(PROVIDED DATA Opens)

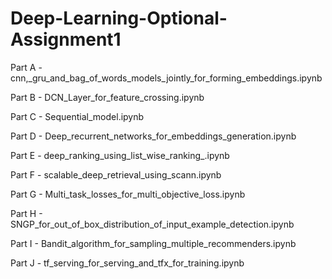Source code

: # Deep-Learning-Optional-Assignment1

Part A - cnn,_gru_and_bag_of_words_models_jointly_for_forming_embeddings.ipynb

Part B - DCN_Layer_for_feature_crossing.ipynb

Part C - Sequential_model.ipynb

Part D - Deep_recurrent_networks_for_embeddings_generation.ipynb

Part E - deep_ranking_using_list_wise_ranking_.ipynb

Part F - scalable_deep_retrieval_using_scann.ipynb

Part G - Multi_task_losses_for_multi_objective_loss.ipynb

Part H - SNGP_for_out_of_box_distribution_of_input_example_detection.ipynb

Part I - Bandit_algorithm_for_sampling_multiple_recommenders.ipynb

Part J - tf_serving_for_serving_and_tfx_for_training.ipynb
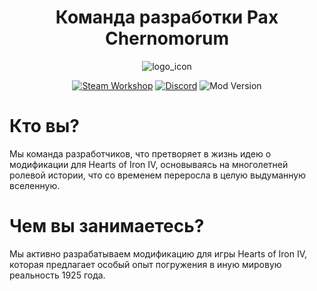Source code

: <div align="center">


<h1>Команда разработки Pax Chernomorum</h1>

![logo_icon](https://github.com/user-attachments/assets/46c40dde-2148-41e9-b761-2be05b26ca0e)

[![Steam Workshop](https://img.shields.io/badge/Steam_Workshop-%231B2838.svg?style=for-the-badge&logo=steam&logoColor=white&color=1B2838)](https://steamcommunity.com/sharedfiles/filedetails/?id=3139202455)
[![Discord](https://img.shields.io/badge/Discord-%235865F2.svg?style=for-the-badge&logo=discord&logoColor=white)](https://discord.com/invite/Zjr2fg33Ke)
![Mod Version](https://img.shields.io/badge/Public_version-v0.1.7.12-9cf?style=for-the-badge&logo=github&logoColor=white)
</div>

# Кто вы?
Мы команда разработчиков, что претворяет в жизнь идею о модификации для Hearts of Iron IV, основываясь на многолетней ролевой истории, что со временем переросла в целую выдуманную вселенную.
# Чем вы занимаетесь?
Мы активно разрабатываем модификацию для игры Hearts of Iron IV, которая предлагает особый опыт погружения в иную мировую реальность 1925 года.

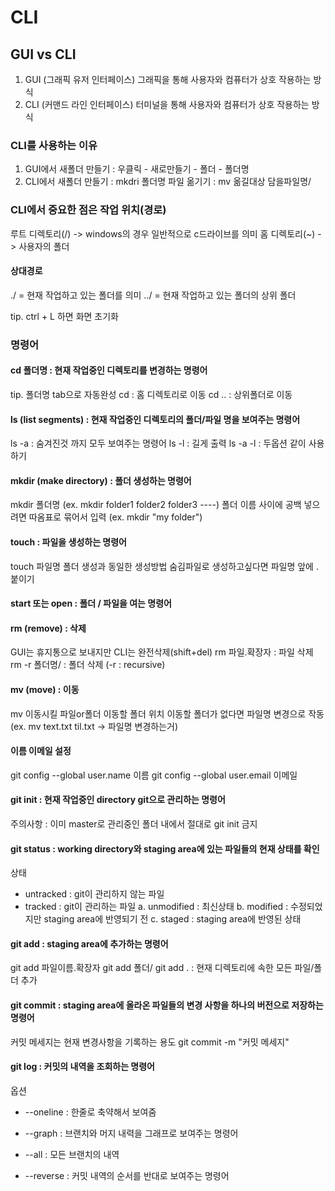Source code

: # CLI

## GUI vs CLI

1. GUI (그래픽 유저 인터페이스)
   그래픽을 통해 사용자와 컴퓨터가 상호 작용하는 방식
2. CLI (커맨드 라인 인터페이스)
   터미널을 통해 사용자와 컴퓨터가 상호 작용하는 방식

### CLI를 사용하는 이유

1. GUI에서 새폴더 만들기 : 우클릭 - 새로만들기 - 폴더 - 폴더명
2. CLI에서 새폴더 만들기 : mkdri 폴더명
                파일 옮기기 : mv 옮길대상 담을파일명/

### CLI에서 중요한 점은 작업 위치(경로)

루트 디렉토리(/) -> windows의 경우 일반적으로 c드라이브를 의미
홈 디렉토리(~) -> 사용자의 폴더

#### 상대경로

./ = 현재 작업하고 있는 폴더를 의미
../ = 현재 작업하고 있는 폴더의 상위 폴더

tip. ctrl + L 하면 화면 초기화

### 명령어

#### cd 폴더명 : 현재 작업중인 디렉토리를 변경하는 명령어

tip. 폴더명 tab으로 자동완성
cd : 홈 디렉토리로 이동
cd .. : 상위폴더로 이동

#### ls (list segments) : 현재 작업중인 디렉토리의 폴더/파일 명을 보여주는 명령어

ls -a : 숨겨진것 까지 모두 보여주는 명령어
ls -l : 길게 출력
ls -a -l : 두옵션 같이 사용하기

#### mkdir (make directory) : 폴더 생성하는 명령어

mkdir 폴더명 (ex. mkdir folder1 folder2 folder3 ----)
폴더 이름 사이에 공백 넣으려면 따옴표로 묶어서 입력 (ex. mkdir "my folder")

#### touch : 파일을 생성하는 명령어

touch 파일명
폴더 생성과 동일한 생성방법
숨김파일로 생성하고싶다면 파일명 앞에 .붙이기

#### start 또는 open : 폴더 / 파일을 여는 명령어

#### rm (remove) : 삭제

GUI는 휴지통으로 보내지만
CLI는 완전삭제(shift+del)
rm 파일.확장자 : 파일 삭제
rm -r 폴더명/ : 폴더 삭제 (-r : recursive)

#### mv (move) : 이동

mv 이동시킬 파일or폴더 이동할 폴더
위치 이동할 폴더가 없다면 파일명 변경으로 작동 (ex. mv text.txt til.txt -> 파일명 변경하는거)

#### 이름 이메일 설정

git config --global user.name 이름
git config --global user.email 이메일

#### git init : 현재 작업중인 directory git으로 관리하는 명령어

주의사항 : 이미 master로 관리중인 폴더 내에서 절대로 git init 금지

#### git status : working directory와 staging area에 있는 파일들의 현재 상태를 확인

상태

* untracked : git이 관리하지 않는 파일
* tracked : git이 관리하는 파일
  a. unmodified : 최신상태
  b. modified : 수정되었지만 staging area에 반영되기 전
  c. staged : staging area에 반영된 상태

#### git add : staging area에 추가하는 명령어

git add 파일이름.확장자
git add 폴더/
git add . : 현재 디렉토리에 속한 모든 파일/폴더 추가

#### git commit : staging area에 올라온 파일들의 변경 사항을 하나의 버전으로 저장하는 명령어

커밋 메세지는 현재 변경사항을 기록하는 용도
git commit -m "커밋 메세지"

#### git log : 커밋의 내역을 조회하는 명령어

옵션

* --oneline : 한줄로 축약해서 보여줌

* --graph : 브랜치와 머지 내력을 그래프로 보여주는 명령어

* --all : 모든 브랜치의 내역

* --reverse : 커밋 내역의 순서를 반대로 보여주는 명령어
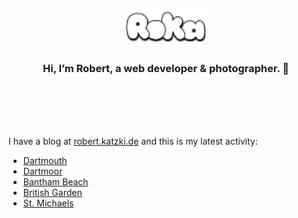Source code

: <div align="center">
  <br>
  <br>
  <br>
  <br>
  <a href="https://robert.katzki.de/">
    <img width="140" src="https://github.com/ro-ka/ro-ka/blob/master/logo.svg" alt="Roka">
  </a>
  <br>
  <h3>Hi, I’m Robert, a web developer & photographer. 👋</h3>
 
  <br>
  <br>
  <br>
  <br>
</div>

I have a blog at [robert.katzki.de](https://robert.katzki.de/) and this is my latest activity:
<!-- BLOG-POST-LIST:START -->
- [Dartmouth](https://robert.katzki.de/photos/2025/dartmouth)
- [Dartmoor](https://robert.katzki.de/photos/2025/dartmoor)
- [Bantham Beach](https://robert.katzki.de/photos/2025/bantham-beach)
- [British Garden](https://robert.katzki.de/photos/2025/british-garden)
- [St. Michaels](https://robert.katzki.de/photos/2025/st-michaels)
<!-- BLOG-POST-LIST:END -->
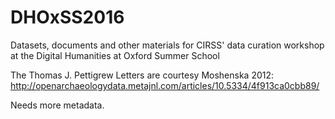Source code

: # DHOxSS2016
Datasets, documents and other materials for CIRSS' data curation workshop at the Digital Humanities at Oxford Summer School

The Thomas J. Pettigrew Letters are courtesy Moshenska 2012: http://openarchaeologydata.metajnl.com/articles/10.5334/4f913ca0cbb89/

Needs more metadata.
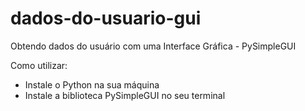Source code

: # dados-do-usuario-gui
Obtendo dados do usuário com uma Interface Gráfica - PySimpleGUI

Como utilizar:
  - Instale o Python na sua máquina
  - Instale a biblioteca PySimpleGUI no seu terminal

(PROVIDED DATA Closes)

• **DESCRIPTION OF THE TASK**
All entries above should be printed exactly, though without their pictures.

• **OUTPUT FOR THIS TASK**
Source code

: # Deep-Learning-Optional-Assignment1

Part A - cnn,_gru_and_bag_of_words_models_jointly_for_forming_embeddings.ipynb

Part B - DCN_Layer_for_feature_crossing.ipynb

Part C - Sequential_model.ipynb

Part D - Deep_recurrent_networks_for_embeddings_generation.ipynb

Part E - deep_ranking_using_list_wise_ranking_.ipynb

Part F - scalable_deep_retrieval_using_scann.ipynb

Part G - Multi_task_losses_for_multi_objective_loss.ipynb

Part H - SNGP_for_out_of_box_distribution_of_input_example_detection.ipynb

Part I - Bandit_algorithm_for_sampling_multiple_recommenders.ipynb

Part J - tf_serving_for_serving_and_tfx_for_training.ipynb
Source code

: <div align="center">


<h1>Команда разработки Pax Chernomorum</h1>

![logo_icon](https://github.com/user-attachments/assets/46c40dde-2148-41e9-b761-2be05b26ca0e)

[![Steam Workshop](https://img.shields.io/badge/Steam_Workshop-%231B2838.svg?style=for-the-badge&logo=steam&logoColor=white&color=1B2838)](https://steamcommunity.com/sharedfiles/filedetails/?id=3139202455)
[![Discord](https://img.shields.io/badge/Discord-%235865F2.svg?style=for-the-badge&logo=discord&logoColor=white)](https://discord.com/invite/Zjr2fg33Ke)
![Mod Version](https://img.shields.io/badge/Public_version-v0.1.7.12-9cf?style=for-the-badge&logo=github&logoColor=white)
</div>

# Кто вы?
Мы команда разработчиков, что претворяет в жизнь идею о модификации для Hearts of Iron IV, основываясь на многолетней ролевой истории, что со временем переросла в целую выдуманную вселенную.
# Чем вы занимаетесь?
Мы активно разрабатываем модификацию для игры Hearts of Iron IV, которая предлагает особый опыт погружения в иную мировую реальность 1925 года.

Source code

: # CLI

## GUI vs CLI

1. GUI (그래픽 유저 인터페이스)
   그래픽을 통해 사용자와 컴퓨터가 상호 작용하는 방식
2. CLI (커맨드 라인 인터페이스)
   터미널을 통해 사용자와 컴퓨터가 상호 작용하는 방식

### CLI를 사용하는 이유

1. GUI에서 새폴더 만들기 : 우클릭 - 새로만들기 - 폴더 - 폴더명
2. CLI에서 새폴더 만들기 : mkdri 폴더명
                파일 옮기기 : mv 옮길대상 담을파일명/

### CLI에서 중요한 점은 작업 위치(경로)

루트 디렉토리(/) -> windows의 경우 일반적으로 c드라이브를 의미
홈 디렉토리(~) -> 사용자의 폴더

#### 상대경로

./ = 현재 작업하고 있는 폴더를 의미
../ = 현재 작업하고 있는 폴더의 상위 폴더

tip. ctrl + L 하면 화면 초기화

### 명령어

#### cd 폴더명 : 현재 작업중인 디렉토리를 변경하는 명령어

tip. 폴더명 tab으로 자동완성
cd : 홈 디렉토리로 이동
cd .. : 상위폴더로 이동

#### ls (list segments) : 현재 작업중인 디렉토리의 폴더/파일 명을 보여주는 명령어

ls -a : 숨겨진것 까지 모두 보여주는 명령어
ls -l : 길게 출력
ls -a -l : 두옵션 같이 사용하기

#### mkdir (make directory) : 폴더 생성하는 명령어

mkdir 폴더명 (ex. mkdir folder1 folder2 folder3 ----)
폴더 이름 사이에 공백 넣으려면 따옴표로 묶어서 입력 (ex. mkdir "my folder")

#### touch : 파일을 생성하는 명령어

touch 파일명
폴더 생성과 동일한 생성방법
숨김파일로 생성하고싶다면 파일명 앞에 .붙이기

#### start 또는 open : 폴더 / 파일을 여는 명령어

#### rm (remove) : 삭제

GUI는 휴지통으로 보내지만
CLI는 완전삭제(shift+del)
rm 파일.확장자 : 파일 삭제
rm -r 폴더명/ : 폴더 삭제 (-r : recursive)

#### mv (move) : 이동

mv 이동시킬 파일or폴더 이동할 폴더
위치 이동할 폴더가 없다면 파일명 변경으로 작동 (ex. mv text.txt til.txt -> 파일명 변경하는거)

#### 이름 이메일 설정

git config --global user.name 이름
git config --global user.email 이메일

#### git init : 현재 작업중인 directory git으로 관리하는 명령어

주의사항 : 이미 master로 관리중인 폴더 내에서 절대로 git init 금지

#### git status : working directory와 staging area에 있는 파일들의 현재 상태를 확인

상태

* untracked : git이 관리하지 않는 파일
* tracked : git이 관리하는 파일
  a. unmodified : 최신상태
  b. modified : 수정되었지만 staging area에 반영되기 전
  c. staged : staging area에 반영된 상태

#### git add : staging area에 추가하는 명령어

git add 파일이름.확장자
git add 폴더/
git add . : 현재 디렉토리에 속한 모든 파일/폴더 추가

#### git commit : staging area에 올라온 파일들의 변경 사항을 하나의 버전으로 저장하는 명령어

커밋 메세지는 현재 변경사항을 기록하는 용도
git commit -m "커밋 메세지"

#### git log : 커밋의 내역을 조회하는 명령어

옵션

* --oneline : 한줄로 축약해서 보여줌

* --graph : 브랜치와 머지 내력을 그래프로 보여주는 명령어

* --all : 모든 브랜치의 내역

* --reverse : 커밋 내역의 순서를 반대로 보여주는 명령어
Source code

: <div align="center">
  <br>
  <br>
  <br>
  <br>
  <a href="https://robert.katzki.de/">
    <img width="140" src="https://github.com/ro-ka/ro-ka/blob/master/logo.svg" alt="Roka">
  </a>
  <br>
  <h3>Hi, I’m Robert, a web developer & photographer. 👋</h3>
 
  <br>
  <br>
  <br>
  <br>
</div>

I have a blog at [robert.katzki.de](https://robert.katzki.de/) and this is my latest activity:
<!-- BLOG-POST-LIST:START -->
- [Dartmouth](https://robert.katzki.de/photos/2025/dartmouth)
- [Dartmoor](https://robert.katzki.de/photos/2025/dartmoor)
- [Bantham Beach](https://robert.katzki.de/photos/2025/bantham-beach)
- [British Garden](https://robert.katzki.de/photos/2025/british-garden)
- [St. Michaels](https://robert.katzki.de/photos/2025/st-michaels)
<!-- BLOG-POST-LIST:END -->
Source code

: # DHOxSS2016
Datasets, documents and other materials for CIRSS' data curation workshop at the Digital Humanities at Oxford Summer School

The Thomas J. Pettigrew Letters are courtesy Moshenska 2012: http://openarchaeologydata.metajnl.com/articles/10.5334/4f913ca0cbb89/

Needs more metadata.
Source code

: # dados-do-usuario-gui
Obtendo dados do usuário com uma Interface Gráfica - PySimpleGUI

Como utilizar:
  - Instale o Python na sua máquina
  - Instale a biblioteca PySimpleGUI no seu terminal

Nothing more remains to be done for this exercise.